While End-to-End testing is powerful and comprehensive, it poses a unique set of challenges - especially for Rubrik, given the nature of the products.

One primary reason E2E testing can be expensive and time consuming to manage is because of the multiple dependencies and the potential for issues deep in the technological stack. However, the challenges are particularly distinctive at Rubrik, mainly because our products deal with data fundamentally - encompassing tasks like data storage, inventory management, and making these available in a timely manner plays a big role.

Unlike the scenario in typical SaaS products, E2E testing is unique and an extensive operation at Rubrik as there are several resources required to run our tests. These resources are Google Cloud Platform(GCP) deployments, CDM clusters, virtual machines, etc and they are expensive.

Adding to that, some of the other challenges we’ve faced at Rubrik were,

  • Infrastructure instability

    • Longer duration tests, like E2E tests are more prone to face issues due to the inherent infrastructure instability. This infrastructure instability can stem from network flakiness, hardware failures, resource unavailability, etc.

  • Low level component breakages

    • Breakages in low-level components can adversely impact multiple dependent components, creating a domino effect that compounds the issue.

  • Common test library breakages

    • Each component maintains its own libraries to validate its features, and there are shared common libraries that are used by multiple components during E2E testing. Therefore, any breakages in these shared libraries affects tests across multiple components. 

And let’s not forget another challenge distinctly associated with Rubrik - data integrity. Given the nature of our work, we understand the importance of data integrity and have implemented stringent measures to prevent data corruption. Our robust and sophisticated data integrity checks within the product and during testing ensure the utmost protection and reliability of our products.

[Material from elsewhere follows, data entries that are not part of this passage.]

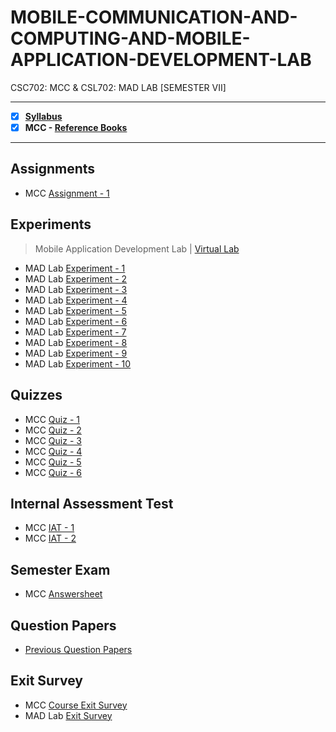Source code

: # MOBILE-COMMUNICATION-AND-COMPUTING-AND-MOBILE-APPLICATION-DEVELOPMENT-LAB
 CSC702: MCC & CSL702: MAD LAB [SEMESTER VII]

---
 
 - [X] **[Syllabus](https://github.com/Amey-Thakur/MOBILE-COMMUNICATION-AND-COMPUTING-AND-MOBILE-APPLICATION-DEVELOPMENT-LAB/blob/main/Syllabus/TE%20BE%20Comp%20Engg%20CBCGS%20Syllabus.pdf)**
 - [X] **MCC - [Reference Books](https://github.com/Amey-Thakur/MOBILE-COMMUNICATION-AND-COMPUTING-AND-MOBILE-APPLICATION-DEVELOPMENT-LAB/tree/main/Reference%20Books)**

---

## Assignments
 - MCC [Assignment - 1](https://github.com/Amey-Thakur/MOBILE-COMMUNICATION-AND-COMPUTING-AND-MOBILE-APPLICATION-DEVELOPMENT-LAB/blob/main/Assignments/AMEY_B-50_MCC_ASSIGNMENT-1.pdf)

## Experiments
 >Mobile Application Development Lab | [Virtual Lab](http://vlabs.iitkgp.ac.in/fcmc/index.html)

 - MAD Lab [Experiment - 1](https://github.com/Amey-Thakur/MOBILE-COMMUNICATION-AND-COMPUTING-AND-MOBILE-APPLICATION-DEVELOPMENT-LAB/blob/main/Experiments/AMEY_B-50_MCC_EXPERIMENT-1.pdf)
 - MAD Lab [Experiment - 2](https://github.com/Amey-Thakur/MOBILE-COMMUNICATION-AND-COMPUTING-AND-MOBILE-APPLICATION-DEVELOPMENT-LAB/blob/main/Experiments/AMEY_B-50_MCC_EXPERIMENT-2.pdf)
 - MAD Lab [Experiment - 3](https://github.com/Amey-Thakur/MOBILE-COMMUNICATION-AND-COMPUTING-AND-MOBILE-APPLICATION-DEVELOPMENT-LAB/blob/main/Experiments/AMEY_B-50_MCC_EXPERIMENT-3.pdf)
 - MAD Lab [Experiment - 4](https://github.com/Amey-Thakur/MOBILE-COMMUNICATION-AND-COMPUTING-AND-MOBILE-APPLICATION-DEVELOPMENT-LAB/blob/main/Experiments/AMEY_B-50_MCC_EXPERIMENT-4.pdf)
 - MAD Lab [Experiment - 5](https://github.com/Amey-Thakur/MOBILE-COMMUNICATION-AND-COMPUTING-AND-MOBILE-APPLICATION-DEVELOPMENT-LAB/blob/main/Experiments/AMEY_B-50_MCC_EXPERIMENT-5.pdf)
 - MAD Lab [Experiment - 6](https://github.com/Amey-Thakur/MOBILE-COMMUNICATION-AND-COMPUTING-AND-MOBILE-APPLICATION-DEVELOPMENT-LAB/blob/main/Experiments/AMEY_B-50_MCC_EXPERIMENT-6.pdf)
 - MAD Lab [Experiment - 7](https://github.com/Amey-Thakur/MOBILE-COMMUNICATION-AND-COMPUTING-AND-MOBILE-APPLICATION-DEVELOPMENT-LAB/blob/main/Experiments/AMEY_B-50_MCC_EXPERIMENT-7.pdf)
 - MAD Lab [Experiment - 8](https://github.com/Amey-Thakur/MOBILE-COMMUNICATION-AND-COMPUTING-AND-MOBILE-APPLICATION-DEVELOPMENT-LAB/blob/main/Experiments/AMEY_B-50_MCC_EXPERIMENT-8.pdf)
 - MAD Lab [Experiment - 9](https://github.com/Amey-Thakur/MOBILE-COMMUNICATION-AND-COMPUTING-AND-MOBILE-APPLICATION-DEVELOPMENT-LAB/blob/main/Experiments/AMEY_B-50_MCC_EXPERIMENT-9.pdf)
 - MAD Lab [Experiment - 10](https://github.com/Amey-Thakur/MOBILE-COMMUNICATION-AND-COMPUTING-AND-MOBILE-APPLICATION-DEVELOPMENT-LAB/blob/main/Experiments/AMEY_B-50_MCC_EXPERIMENT-10.pdf)

## Quizzes
 - MCC [Quiz - 1](https://github.com/Amey-Thakur/MOBILE-COMMUNICATION-AND-COMPUTING-AND-MOBILE-APPLICATION-DEVELOPMENT-LAB/blob/main/Quizzes/Quiz%201-%20MCC%20(CSC702).pdf)
 - MCC [Quiz - 2](https://github.com/Amey-Thakur/MOBILE-COMMUNICATION-AND-COMPUTING-AND-MOBILE-APPLICATION-DEVELOPMENT-LAB/blob/main/Quizzes/Quiz%202-%20MCC%20(CSC702).pdf)
 - MCC [Quiz - 3](https://github.com/Amey-Thakur/MOBILE-COMMUNICATION-AND-COMPUTING-AND-MOBILE-APPLICATION-DEVELOPMENT-LAB/blob/main/Quizzes/Quiz%203-%20MCC%20(CSC702).pdf)
 - MCC [Quiz - 4](https://github.com/Amey-Thakur/MOBILE-COMMUNICATION-AND-COMPUTING-AND-MOBILE-APPLICATION-DEVELOPMENT-LAB/blob/main/Quizzes/Quiz%204-%20MCC%20(CSC702).pdf)
 - MCC [Quiz - 5](https://github.com/Amey-Thakur/MOBILE-COMMUNICATION-AND-COMPUTING-AND-MOBILE-APPLICATION-DEVELOPMENT-LAB/blob/main/Quizzes/Quiz%205-%20MCC%20(CSC702).pdf)
 - MCC [Quiz - 6](https://github.com/Amey-Thakur/MOBILE-COMMUNICATION-AND-COMPUTING-AND-MOBILE-APPLICATION-DEVELOPMENT-LAB/blob/main/Quizzes/Quiz%206-%20MCC%20(CSC702).pdf)

## Internal Assessment Test
 - MCC [IAT - 1](https://github.com/Amey-Thakur/MOBILE-COMMUNICATION-AND-COMPUTING-AND-MOBILE-APPLICATION-DEVELOPMENT-LAB/blob/main/Internal%20Assessment%20Test/AMEY_B-50_MCC_IAT-1.pdf)
 - MCC [IAT - 2](https://github.com/Amey-Thakur/MOBILE-COMMUNICATION-AND-COMPUTING-AND-MOBILE-APPLICATION-DEVELOPMENT-LAB/blob/main/Internal%20Assessment%20Test/AMEY_B-50_MCC_IAT-2.pdf)

## Semester Exam
 - MCC [Answersheet](https://github.com/Amey-Thakur/MOBILE-COMMUNICATION-AND-COMPUTING-AND-MOBILE-APPLICATION-DEVELOPMENT-LAB/blob/main/Semester%20Exam/AMEY_B-50_7278000_MCC.pdf)

## Question Papers
 - [Previous Question Papers](https://github.com/Amey-Thakur/MOBILE-COMMUNICATION-AND-COMPUTING-AND-MOBILE-APPLICATION-DEVELOPMENT-LAB/tree/main/Question%20Papers)

## Exit Survey
 - MCC [Course Exit Survey](https://github.com/Amey-Thakur/MOBILE-COMMUNICATION-AND-COMPUTING-AND-MOBILE-APPLICATION-DEVELOPMENT-LAB/blob/main/Exit%20survey/MCC%20Course%20Exit%20Survey.pdf)
 - MAD Lab [Exit Survey](https://github.com/Amey-Thakur/MOBILE-COMMUNICATION-AND-COMPUTING-AND-MOBILE-APPLICATION-DEVELOPMENT-LAB/blob/main/Exit%20survey/MCC%20Laboratory%20Exit%20Survey.pdf)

Irrespective of the challenges we face, the success of our E2E testing strategy is attributed to our excellent engineers with their robust problem-solving skills, coupled with our relentless commitment to uncover potential issues. 

End-To-End Testing

As part of our E2E test strategy, we cover both functional and non-functional aspects of our products RSC and CDM. We employ a variety of E2E tests ensuring a top-notch quality and customer satisfaction. The following sections will describe different types of E2E testing we employed by taking one of our products into perspective. These different types of testing are applied across all the products we build and the ones described below are some of the important ones we’d like to share with you. 

UI Testing

A cornerstone of our testing strategy at Rubrik is our UI testing. The goal is to ensure a first-class product without relying on an exhaustive manual qualification process. We use playwright, a tool for browser automation, to control and test the user interface of RSC within our E2E tests.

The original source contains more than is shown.